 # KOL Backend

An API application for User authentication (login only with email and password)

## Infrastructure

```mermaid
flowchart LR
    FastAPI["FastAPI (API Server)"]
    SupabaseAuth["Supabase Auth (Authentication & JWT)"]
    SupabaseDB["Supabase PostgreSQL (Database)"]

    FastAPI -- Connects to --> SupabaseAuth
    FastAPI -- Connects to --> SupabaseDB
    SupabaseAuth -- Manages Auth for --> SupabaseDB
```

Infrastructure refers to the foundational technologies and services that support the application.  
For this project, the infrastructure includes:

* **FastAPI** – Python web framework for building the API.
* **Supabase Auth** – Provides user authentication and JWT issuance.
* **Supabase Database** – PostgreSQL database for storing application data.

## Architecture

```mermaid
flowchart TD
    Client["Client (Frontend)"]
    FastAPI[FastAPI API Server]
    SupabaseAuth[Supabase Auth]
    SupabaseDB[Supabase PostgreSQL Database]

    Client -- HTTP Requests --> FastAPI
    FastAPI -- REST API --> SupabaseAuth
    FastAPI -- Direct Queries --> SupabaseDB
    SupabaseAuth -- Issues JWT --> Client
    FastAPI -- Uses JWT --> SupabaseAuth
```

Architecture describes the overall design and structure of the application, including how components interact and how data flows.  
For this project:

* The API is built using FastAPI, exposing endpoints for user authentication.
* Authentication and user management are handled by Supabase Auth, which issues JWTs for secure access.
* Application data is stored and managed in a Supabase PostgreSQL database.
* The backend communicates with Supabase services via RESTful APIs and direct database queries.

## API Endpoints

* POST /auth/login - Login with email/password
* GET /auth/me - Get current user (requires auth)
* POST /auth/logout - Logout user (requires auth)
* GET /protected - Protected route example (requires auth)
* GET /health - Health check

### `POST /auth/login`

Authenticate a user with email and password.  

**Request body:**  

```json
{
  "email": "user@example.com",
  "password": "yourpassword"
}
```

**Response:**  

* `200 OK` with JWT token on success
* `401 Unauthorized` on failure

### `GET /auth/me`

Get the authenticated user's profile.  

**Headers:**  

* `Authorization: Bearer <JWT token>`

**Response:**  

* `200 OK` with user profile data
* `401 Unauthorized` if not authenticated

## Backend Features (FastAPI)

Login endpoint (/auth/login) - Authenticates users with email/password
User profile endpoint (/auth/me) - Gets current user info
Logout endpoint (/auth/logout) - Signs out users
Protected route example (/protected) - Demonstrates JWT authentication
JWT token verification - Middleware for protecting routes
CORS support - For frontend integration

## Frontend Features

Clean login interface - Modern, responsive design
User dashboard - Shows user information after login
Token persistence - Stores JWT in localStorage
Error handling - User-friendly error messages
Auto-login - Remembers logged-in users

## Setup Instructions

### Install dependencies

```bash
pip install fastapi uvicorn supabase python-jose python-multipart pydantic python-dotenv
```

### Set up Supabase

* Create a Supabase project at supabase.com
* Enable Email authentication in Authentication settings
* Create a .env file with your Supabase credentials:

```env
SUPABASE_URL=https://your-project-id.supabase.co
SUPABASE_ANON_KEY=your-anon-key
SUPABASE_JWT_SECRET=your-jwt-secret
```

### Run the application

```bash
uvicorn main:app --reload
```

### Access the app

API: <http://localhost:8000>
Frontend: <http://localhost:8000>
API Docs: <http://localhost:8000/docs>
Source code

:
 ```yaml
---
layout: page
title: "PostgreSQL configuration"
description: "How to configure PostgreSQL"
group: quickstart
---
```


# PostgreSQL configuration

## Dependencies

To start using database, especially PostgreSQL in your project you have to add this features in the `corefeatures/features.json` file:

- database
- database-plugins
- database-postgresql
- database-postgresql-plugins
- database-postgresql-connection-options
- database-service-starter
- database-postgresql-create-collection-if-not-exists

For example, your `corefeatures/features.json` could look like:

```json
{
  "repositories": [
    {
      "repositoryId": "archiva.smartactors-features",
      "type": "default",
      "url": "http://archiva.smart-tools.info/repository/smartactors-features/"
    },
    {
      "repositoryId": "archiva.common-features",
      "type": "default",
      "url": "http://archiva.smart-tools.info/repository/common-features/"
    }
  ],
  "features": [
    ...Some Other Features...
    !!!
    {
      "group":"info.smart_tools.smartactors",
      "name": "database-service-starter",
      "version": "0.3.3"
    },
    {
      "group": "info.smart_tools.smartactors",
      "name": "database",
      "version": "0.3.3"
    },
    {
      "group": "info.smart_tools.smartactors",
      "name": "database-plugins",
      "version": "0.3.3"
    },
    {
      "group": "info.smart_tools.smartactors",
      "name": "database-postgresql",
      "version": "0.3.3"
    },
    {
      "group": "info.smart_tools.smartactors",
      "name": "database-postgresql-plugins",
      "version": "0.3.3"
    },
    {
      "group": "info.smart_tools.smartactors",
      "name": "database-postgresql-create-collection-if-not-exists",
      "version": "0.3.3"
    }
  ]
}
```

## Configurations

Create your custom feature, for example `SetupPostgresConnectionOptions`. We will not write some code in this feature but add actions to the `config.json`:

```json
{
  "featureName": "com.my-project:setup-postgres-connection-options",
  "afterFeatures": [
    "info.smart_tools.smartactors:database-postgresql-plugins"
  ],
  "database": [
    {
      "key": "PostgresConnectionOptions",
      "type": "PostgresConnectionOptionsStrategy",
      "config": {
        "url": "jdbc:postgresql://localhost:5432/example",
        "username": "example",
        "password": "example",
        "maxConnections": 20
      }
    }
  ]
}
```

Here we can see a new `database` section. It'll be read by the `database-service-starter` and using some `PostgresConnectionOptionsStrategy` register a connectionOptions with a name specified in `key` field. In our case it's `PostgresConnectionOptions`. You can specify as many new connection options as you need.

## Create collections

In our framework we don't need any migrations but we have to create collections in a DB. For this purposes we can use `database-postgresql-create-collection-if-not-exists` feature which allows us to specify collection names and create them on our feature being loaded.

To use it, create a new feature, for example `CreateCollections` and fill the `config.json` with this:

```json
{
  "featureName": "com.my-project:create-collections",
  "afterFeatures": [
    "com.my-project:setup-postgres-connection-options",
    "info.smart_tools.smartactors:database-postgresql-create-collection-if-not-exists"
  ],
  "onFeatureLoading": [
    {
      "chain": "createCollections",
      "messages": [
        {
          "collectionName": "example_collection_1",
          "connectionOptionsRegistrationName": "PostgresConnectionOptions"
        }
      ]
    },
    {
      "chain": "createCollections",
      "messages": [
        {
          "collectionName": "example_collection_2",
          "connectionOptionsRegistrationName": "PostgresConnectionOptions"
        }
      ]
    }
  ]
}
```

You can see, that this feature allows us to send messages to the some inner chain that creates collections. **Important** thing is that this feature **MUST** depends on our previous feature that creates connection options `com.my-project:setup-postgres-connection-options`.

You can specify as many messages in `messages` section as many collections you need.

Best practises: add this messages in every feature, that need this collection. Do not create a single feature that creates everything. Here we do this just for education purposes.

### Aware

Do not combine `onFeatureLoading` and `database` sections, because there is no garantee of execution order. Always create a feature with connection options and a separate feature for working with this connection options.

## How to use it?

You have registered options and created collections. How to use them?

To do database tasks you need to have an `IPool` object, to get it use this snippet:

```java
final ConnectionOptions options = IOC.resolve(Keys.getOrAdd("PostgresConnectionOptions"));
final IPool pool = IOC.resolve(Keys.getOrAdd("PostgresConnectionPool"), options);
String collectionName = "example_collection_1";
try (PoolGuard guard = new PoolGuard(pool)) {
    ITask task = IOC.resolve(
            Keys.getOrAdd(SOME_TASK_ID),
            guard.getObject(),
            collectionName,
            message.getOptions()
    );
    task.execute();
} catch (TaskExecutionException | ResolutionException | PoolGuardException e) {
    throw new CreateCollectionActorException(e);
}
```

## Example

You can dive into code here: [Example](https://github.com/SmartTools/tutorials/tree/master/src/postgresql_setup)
○ ○ ○ ○ ○ ○ ○
**YOUR GOAL:**
For the listing above, give the number of lines in which the string "exists" occurs, and nothing else.

**SOLUTION TO THE PROBLEM:**
4